KRISTINE L. JOHNSON,
TROY A. BARNES, and
WORK WITH TROY BARNES, INC. (d/b/a THE ACHIEVE COMMUNITY),
Defendants,
and
ACHIEVE INTERNATIONAL, LLC,
Relief Defendant.
ORDER DENYING MOTION FOR JOINDER AS PARTY PLAINTIFF
Blackburn, J.
The matter before me is Arla Mendenhall’s Motion To Be Joined in This Case
as a Plaintiff [#45],1 filed June 15, 2015. By this motion, Ms. Mendenhall, an investor in
defendants’ alleged fraudulent securities scheme, seeks to intervene in the action as a
party plaintiff. I deny the motion.
As more detailed fully in the SEC’s response to the motion ([#50], filed July 2,
2015) – which I adopt and incorporate by reference herein – Ms. Mendenhall’s request
to join this action is barred by section 21(g) of the Exchange Act, which provides:
1
“[#45]” is an example of the convention I use to identify the docket number assigned to a
specific paper by the court’s case management and electronic case filing system (CM/ECF). I use this
convention throughout this order.
Notwithstanding the provisions of section 1407(a) of Title 28,
or any other provision of law, no action for equitable relief
instituted by the Commission pursuant to the securities laws
shall be consolidated or coordinated with other actions not
brought by the Commission, even though such other actions
may involve common questions of fact, unless such
consolidation is consented to by the Commission.
15 U.S.C. § 78u(g). Regardless whether interpreted as an absolute bar to joinder of an
individual plaintiff absent consent of the SEC, see, e.g., SEC v. Cogley, 2001 WL
1842476 at *3 (S.D. Ohio March 21, 2001), or simply as impermissible when the
putative intervenor’s claims would merely mimic those already joined by the SEC’s suit,
see, e.g., SEC v. Falor, 270 F.R.D. 372, 374-75 (N.D. Ill. 2010), section 12(g) plainly
precludes Ms. Mendenhall from intervening as a party plaintiff in this action.2
THEREFORE, IT IS ORDERED that Ms. Mendenhall’s Motion To Be Joined in
This Case as a Plaintiff [#45], filed June 15, 2015, is denied.

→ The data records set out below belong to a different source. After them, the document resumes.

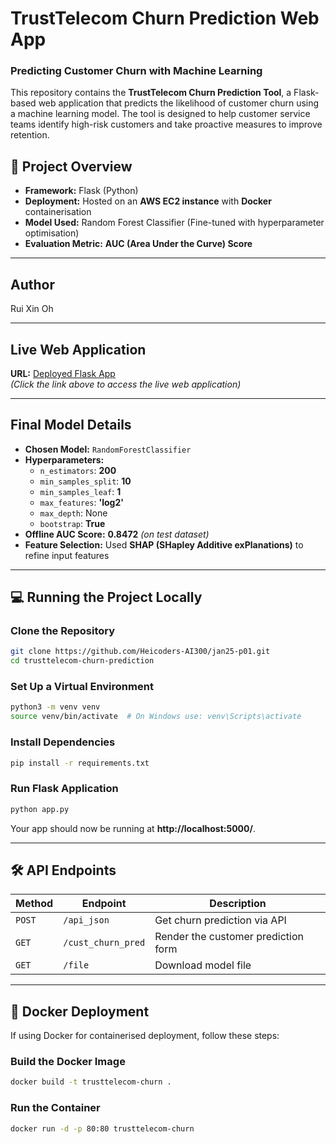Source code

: # TrustTelecom Churn Prediction Web App

### Predicting Customer Churn with Machine Learning

This repository contains the **TrustTelecom Churn Prediction Tool**, a Flask-based web application that predicts the likelihood of customer churn using a machine learning model. The tool is designed to help customer service teams identify high-risk customers and take proactive measures to improve retention.

## 📌 Project Overview
- **Framework:** Flask (Python)
- **Deployment:** Hosted on an **AWS EC2 instance** with **Docker** containerisation
- **Model Used:** Random Forest Classifier (Fine-tuned with hyperparameter optimisation)
- **Evaluation Metric:** **AUC (Area Under the Curve) Score**

---

## Author
Rui Xin Oh

---

## Live Web Application
**URL:** [Deployed Flask App](https://your-deployed-url.com)  
*(Click the link above to access the live web application)*

---

## Final Model Details

- **Chosen Model:** `RandomForestClassifier`
- **Hyperparameters:**
  - `n_estimators`: **200**
  - `min_samples_split`: **10**
  - `min_samples_leaf`: **1**
  - `max_features`: **'log2'**
  - `max_depth`: None
  - `bootstrap`: **True**
- **Offline AUC Score:** **0.8472** *(on test dataset)*
- **Feature Selection:** Used **SHAP (SHapley Additive exPlanations)** to refine input features

---

## 💻 Running the Project Locally

### **Clone the Repository**
```bash
git clone https://github.com/Heicoders-AI300/jan25-p01.git
cd trusttelecom-churn-prediction
```

### **Set Up a Virtual Environment**
```bash
python3 -m venv venv
source venv/bin/activate  # On Windows use: venv\Scripts\activate
```

### **Install Dependencies**
```bash
pip install -r requirements.txt
```

### **Run Flask Application**
```bash
python app.py
```
Your app should now be running at **http://localhost:5000/**.

---

## 🛠️ API Endpoints
| Method | Endpoint         | Description |
|--------|-----------------|-------------|
| `POST` | `/api_json`      | Get churn prediction via API |
| `GET`  | `/cust_churn_pred` | Render the customer prediction form |
| `GET`  | `/file`          | Download model file |

---

## 🐳 Docker Deployment
If using Docker for containerised deployment, follow these steps:

### **Build the Docker Image**
```bash
docker build -t trusttelecom-churn .
```

### **Run the Container**
```bash
docker run -d -p 80:80 trusttelecom-churn
```
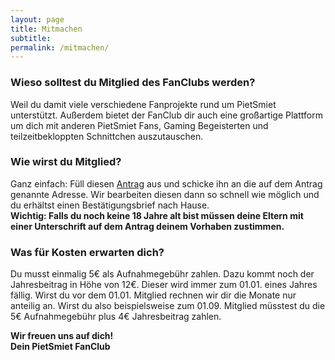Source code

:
 ```yaml
---
layout: page
title: Mitmachen
subtitle:
permalink: /mitmachen/
---
```


### Wieso solltest du Mitglied des FanClubs werden?
Weil du damit viele verschiedene Fanprojekte rund um PietSmiet unterstützt. Außerdem bietet der FanClub dir auch eine großartige Plattform um dich mit anderen PietSmiet Fans, Gaming Begeisterten und teilzeitbekloppten Schnittchen auszutauschen.

### Wie wirst du Mitglied?
Ganz einfach: Füll diesen [Antrag](/dokumente/PietSmiet-FanClub-Mitgliedsantrag-21.10.2017.pdf) aus und schicke ihn an die auf dem Antrag genannte Adresse. Wir bearbeiten diesen dann so schnell wie möglich und du erhältst einen Bestätigungsbrief nach Hause.<br>
**Wichtig: Falls du noch keine 18 Jahre alt bist müssen deine Eltern mit einer Unterschrift auf dem Antrag deinem Vorhaben zustimmen.**

### Was für Kosten erwarten dich?
Du musst einmalig 5€ als Aufnahmegebühr zahlen. Dazu kommt noch der Jahresbeitrag in Höhe von 12€. Dieser wird immer zum 01.01. eines Jahres fällig. Wirst du vor dem 01.01. Mitglied rechnen wir dir die Monate nur anteilig an. Wirst du also beispielsweise zum 01.09. Mitglied müsstest du die 5€ Aufnahmegebühr plus 4€ Jahresbeitrag zahlen.

**Wir freuen uns auf dich!**<br>
**Dein PietSmiet FanClub**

Dated July 21, 2015, at Denver, Colorado.
BY THE COURT:
2
I further concur with the SEC that, to the extent Rule 24 might be implicated instead of or in
addition to section 12(g), Ms. Mendenhall has not shown that her rights will not be adequately
represented by the SEC. See SEC v. Credit Bankcorp, Ltd., 194 F.R.D. 457, 468 (S.D.N.Y. 2000).